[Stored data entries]
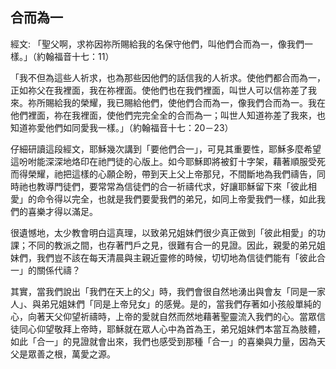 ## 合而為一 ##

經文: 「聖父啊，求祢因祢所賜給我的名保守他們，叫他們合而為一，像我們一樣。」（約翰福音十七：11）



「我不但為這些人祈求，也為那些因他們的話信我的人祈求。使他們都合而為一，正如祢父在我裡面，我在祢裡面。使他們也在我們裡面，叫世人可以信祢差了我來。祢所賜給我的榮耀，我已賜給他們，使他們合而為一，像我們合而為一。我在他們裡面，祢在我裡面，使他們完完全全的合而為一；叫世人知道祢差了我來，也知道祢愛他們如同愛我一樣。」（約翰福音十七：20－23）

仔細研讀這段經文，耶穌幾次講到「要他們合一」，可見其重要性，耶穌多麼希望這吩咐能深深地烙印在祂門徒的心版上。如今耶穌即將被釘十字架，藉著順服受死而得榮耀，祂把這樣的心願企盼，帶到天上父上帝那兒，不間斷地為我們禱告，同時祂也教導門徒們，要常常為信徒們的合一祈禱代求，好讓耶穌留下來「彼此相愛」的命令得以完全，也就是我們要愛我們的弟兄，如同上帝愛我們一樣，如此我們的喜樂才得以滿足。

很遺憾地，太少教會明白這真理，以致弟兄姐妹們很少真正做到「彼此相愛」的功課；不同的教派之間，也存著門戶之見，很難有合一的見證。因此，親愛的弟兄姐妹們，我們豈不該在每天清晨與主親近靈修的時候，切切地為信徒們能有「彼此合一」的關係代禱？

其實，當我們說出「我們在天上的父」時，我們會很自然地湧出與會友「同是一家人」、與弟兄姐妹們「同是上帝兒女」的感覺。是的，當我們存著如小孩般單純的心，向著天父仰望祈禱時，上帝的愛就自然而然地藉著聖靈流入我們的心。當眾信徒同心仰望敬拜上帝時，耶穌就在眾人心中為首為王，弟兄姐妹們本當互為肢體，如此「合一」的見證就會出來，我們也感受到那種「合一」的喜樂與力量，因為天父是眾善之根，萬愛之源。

...

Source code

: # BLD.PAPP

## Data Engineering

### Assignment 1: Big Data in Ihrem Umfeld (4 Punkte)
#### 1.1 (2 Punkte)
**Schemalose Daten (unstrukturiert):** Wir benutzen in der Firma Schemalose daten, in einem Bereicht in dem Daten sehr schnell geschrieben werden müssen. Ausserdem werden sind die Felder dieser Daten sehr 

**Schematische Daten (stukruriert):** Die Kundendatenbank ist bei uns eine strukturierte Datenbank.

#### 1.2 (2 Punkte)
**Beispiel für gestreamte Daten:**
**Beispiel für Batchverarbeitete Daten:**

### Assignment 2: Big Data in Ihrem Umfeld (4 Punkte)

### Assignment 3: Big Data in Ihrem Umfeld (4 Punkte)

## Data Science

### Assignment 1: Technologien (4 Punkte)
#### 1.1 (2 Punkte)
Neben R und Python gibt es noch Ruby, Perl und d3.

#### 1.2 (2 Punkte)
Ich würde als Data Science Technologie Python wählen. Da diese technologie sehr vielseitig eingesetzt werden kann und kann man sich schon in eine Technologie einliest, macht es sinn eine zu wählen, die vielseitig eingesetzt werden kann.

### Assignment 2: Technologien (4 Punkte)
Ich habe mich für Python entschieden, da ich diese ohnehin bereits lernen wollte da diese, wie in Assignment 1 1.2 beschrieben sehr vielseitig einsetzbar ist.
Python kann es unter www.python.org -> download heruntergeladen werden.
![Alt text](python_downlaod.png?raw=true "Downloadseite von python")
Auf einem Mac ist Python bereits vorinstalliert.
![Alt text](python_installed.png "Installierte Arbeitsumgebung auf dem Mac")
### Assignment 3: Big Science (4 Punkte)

==

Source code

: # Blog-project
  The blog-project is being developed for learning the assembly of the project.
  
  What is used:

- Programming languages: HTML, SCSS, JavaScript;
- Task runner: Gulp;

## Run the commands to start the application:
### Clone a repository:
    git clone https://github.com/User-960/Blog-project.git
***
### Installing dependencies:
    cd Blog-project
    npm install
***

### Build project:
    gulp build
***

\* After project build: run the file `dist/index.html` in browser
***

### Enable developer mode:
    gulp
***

→ **What to produce**:
Look through the entries. Copy out each line with "vielseitig" in it.

→ **Answer section**:
Ich würde als Data Science Technologie Python wählen. Da diese technologie sehr vielseitig eingesetzt werden kann und kann man sich schon in eine Technologie einliest, macht es sinn eine zu wählen, die vielseitig eingesetzt werden kann.
Ich habe mich für Python entschieden, da ich diese ohnehin bereits lernen wollte da diese, wie in Assignment 1 1.2 beschrieben sehr vielseitig einsetzbar ist.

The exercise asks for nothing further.